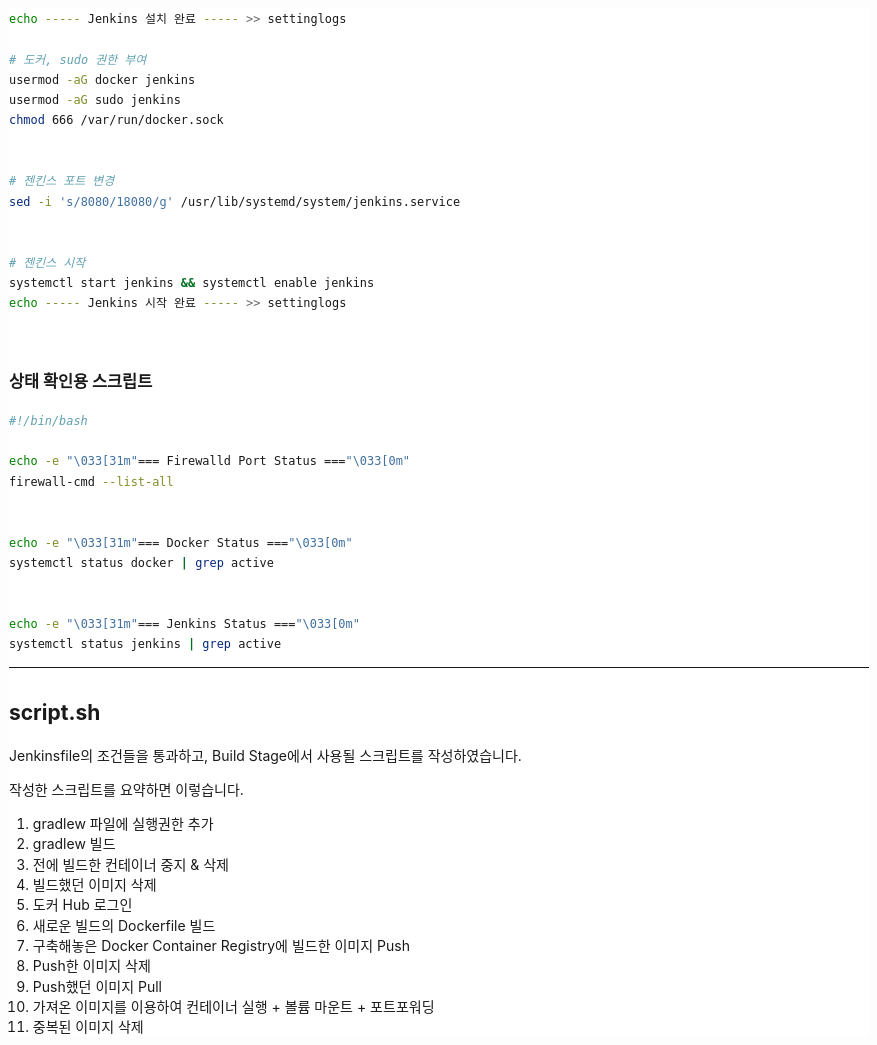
 ```bash
echo ----- Jenkins 설치 완료 ----- >> settinglogs

# 도커, sudo 권한 부여
usermod -aG docker jenkins
usermod -aG sudo jenkins
chmod 666 /var/run/docker.sock


# 젠킨스 포트 변경
sed -i 's/8080/18080/g' /usr/lib/systemd/system/jenkins.service


# 젠킨스 시작
systemctl start jenkins && systemctl enable jenkins
echo ----- Jenkins 시작 완료 ----- >> settinglogs
```

<br>

### 상태 확인용 스크립트

```bash
#!/bin/bash

echo -e "\033[31m"=== Firewalld Port Status ==="\033[0m"
firewall-cmd --list-all


echo -e "\033[31m"=== Docker Status ==="\033[0m"
systemctl status docker | grep active


echo -e "\033[31m"=== Jenkins Status ==="\033[0m"
systemctl status jenkins | grep active
```

---

## script.sh

Jenkinsfile의 조건들을 통과하고, Build Stage에서 사용될 스크립트를 작성하였습니다.

작성한 스크립트를 요약하면 이렇습니다.

1. gradlew 파일에 실행권한 추가
2. gradlew 빌드
3. 전에 빌드한 컨테이너 중지 &  삭제
4. 빌드했던 이미지 삭제
5. 도커 Hub 로그인
6. 새로운 빌드의 Dockerfile 빌드
7. 구축해놓은 Docker Container Registry에 빌드한 이미지 Push
8. Push한 이미지 삭제
9. Push했던 이미지 Pull
10. 가져온 이미지를 이용하여 컨테이너 실행 + 볼륨 마운트 + 포트포워딩
11. 중복된 이미지 삭제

::::::::

#### What is required
Start copying at the line that contains "8. Push한 이미지 삭제" and stop after the last line of the records, keeping every line exactly.

#### Answer section
8. Push한 이미지 삭제
9. Push했던 이미지 Pull
10. 가져온 이미지를 이용하여 컨테이너 실행 + 볼륨 마운트 + 포트포워딩
11. 중복된 이미지 삭제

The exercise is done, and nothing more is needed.